Santa Sofia divenne la sede del patriarca di Costantinopoli e il luogo principale per le cerimonie imperiali dei reali bizantini, come le incoronazioni.

Terremoti accaduti nel mese di agosto 553 e il 14 dicembre 557 causarono fessurazioni nella cupola centrale e nella semicupola orientale. La cupola principale crollò completamente durante un terremoto successivo, avvenuto il 7 maggio 558,[5] distruggendo l'ambone, l'altare e il ciborio. L'incidente fu dovuto principalmente alla portante troppo alta e al carico enorme della cupola che era troppo piatta. Questi fattori provocarono la deformazione dei piloni che sostenevano la cupola.[6] L'imperatore ordinò un immediato ripristino. Affidò i lavori a Isidoro il Giovane, nipote di Isidoro di Mileto, che utilizzò materiali più leggeri ed elevò la cupola di altri 6,25 metri.[7], conferendo all'edificio la sua altezza interna attuale di 55,6 metri.[6] Questa ricostruzione, che dette alla chiesa il suo aspetto odierno, terminò nel 562. Il poeta bizantino Paolo Silenziario compose un lungo poema epico, noto come Ekphrasis, per la riconsacrazione della basilica, cerimonia presieduta dal Patriarca Eutichio il 23 dicembre 562.

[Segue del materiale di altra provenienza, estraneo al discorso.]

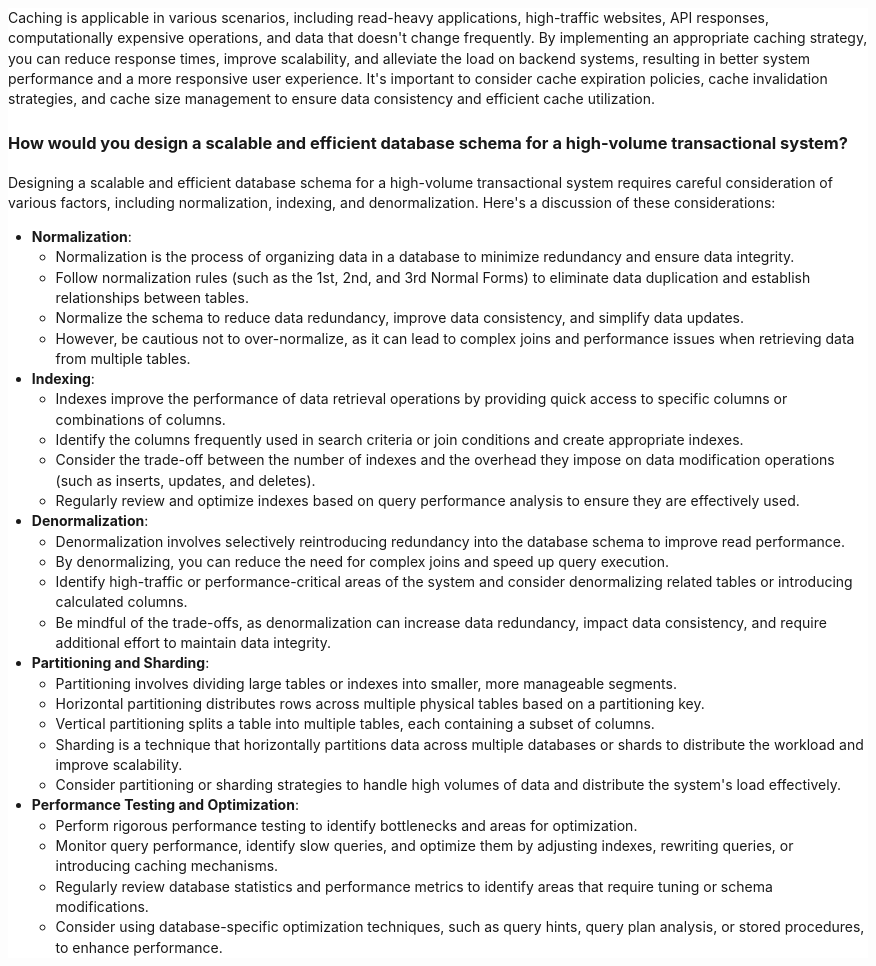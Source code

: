 Caching is applicable in various scenarios, including read-heavy applications, high-traffic websites, API responses, computationally expensive operations, and data that doesn't change frequently. By implementing an appropriate caching strategy, you can reduce response times, improve scalability, and alleviate the load on backend systems, resulting in better system performance and a more responsive user experience. It's important to consider cache expiration policies, cache invalidation strategies, and cache size management to ensure data consistency and efficient cache utilization.

### How would you design a scalable and efficient database schema for a high-volume transactional system?

Designing a scalable and efficient database schema for a high-volume transactional system requires careful consideration of various factors, including normalization, indexing, and denormalization. Here's a discussion of these considerations:

- **Normalization**:
  - Normalization is the process of organizing data in a database to minimize redundancy and ensure data integrity.
  - Follow normalization rules (such as the 1st, 2nd, and 3rd Normal Forms) to eliminate data duplication and establish relationships between tables.
  - Normalize the schema to reduce data redundancy, improve data consistency, and simplify data updates.
  - However, be cautious not to over-normalize, as it can lead to complex joins and performance issues when retrieving data from multiple tables.
- **Indexing**:
  - Indexes improve the performance of data retrieval operations by providing quick access to specific columns or combinations of columns.
  - Identify the columns frequently used in search criteria or join conditions and create appropriate indexes.
  - Consider the trade-off between the number of indexes and the overhead they impose on data modification operations (such as inserts, updates, and deletes).
  - Regularly review and optimize indexes based on query performance analysis to ensure they are effectively used.
- **Denormalization**:
  - Denormalization involves selectively reintroducing redundancy into the database schema to improve read performance.
  - By denormalizing, you can reduce the need for complex joins and speed up query execution.
  - Identify high-traffic or performance-critical areas of the system and consider denormalizing related tables or introducing calculated columns.
  - Be mindful of the trade-offs, as denormalization can increase data redundancy, impact data consistency, and require additional effort to maintain data integrity.
- **Partitioning and Sharding**:
  - Partitioning involves dividing large tables or indexes into smaller, more manageable segments.
  - Horizontal partitioning distributes rows across multiple physical tables based on a partitioning key.
  - Vertical partitioning splits a table into multiple tables, each containing a subset of columns.
  - Sharding is a technique that horizontally partitions data across multiple databases or shards to distribute the workload and improve scalability.
  - Consider partitioning or sharding strategies to handle high volumes of data and distribute the system's load effectively.
- **Performance Testing and Optimization**:
  - Perform rigorous performance testing to identify bottlenecks and areas for optimization.
  - Monitor query performance, identify slow queries, and optimize them by adjusting indexes, rewriting queries, or introducing caching mechanisms.
  - Regularly review database statistics and performance metrics to identify areas that require tuning or schema modifications.
  - Consider using database-specific optimization techniques, such as query hints, query plan analysis, or stored procedures, to enhance performance.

Nel 726, l'imperatore Leone III Isaurico emise una serie di editti contro la venerazione delle immagini, ordinando all'esercito di distruggere tutte le icone ed inaugurando il periodo di iconoclastia bizantina. A quel tempo, tutte le immagini religiose e le statue furono rimosse dalla Basilica di Santa Sofia. Dopo una breve tregua sotto l'imperatrice Irene (797-802), gli iconoclasti continuarono il loro tentativo di riforma.

La basilica subì in seguito altri gravi danni, prima in un grande incendio nell'859 e di nuovo in un terremoto avvenuto l'8 gennaio 869 che fece quasi collassare nuovamente la cupola. L'imperatore Basilio I ordinò che la chiesa fosse riparata.

Dopo un nuovo grande terremoto avvenuto il 25 ottobre 989, che rovinò la grande cupola, l'imperatore bizantino Basilio II chiese all'architetto armeno Trdat, creatore delle grandi chiese di Ani e Argina, di ripararla.[8] I principali lavori riguardarono l'arco occidentale e una parte della cupola. L'entità del danno richiese sei anni di riparazioni. La chiesa fu riaperta il 13 maggio 994.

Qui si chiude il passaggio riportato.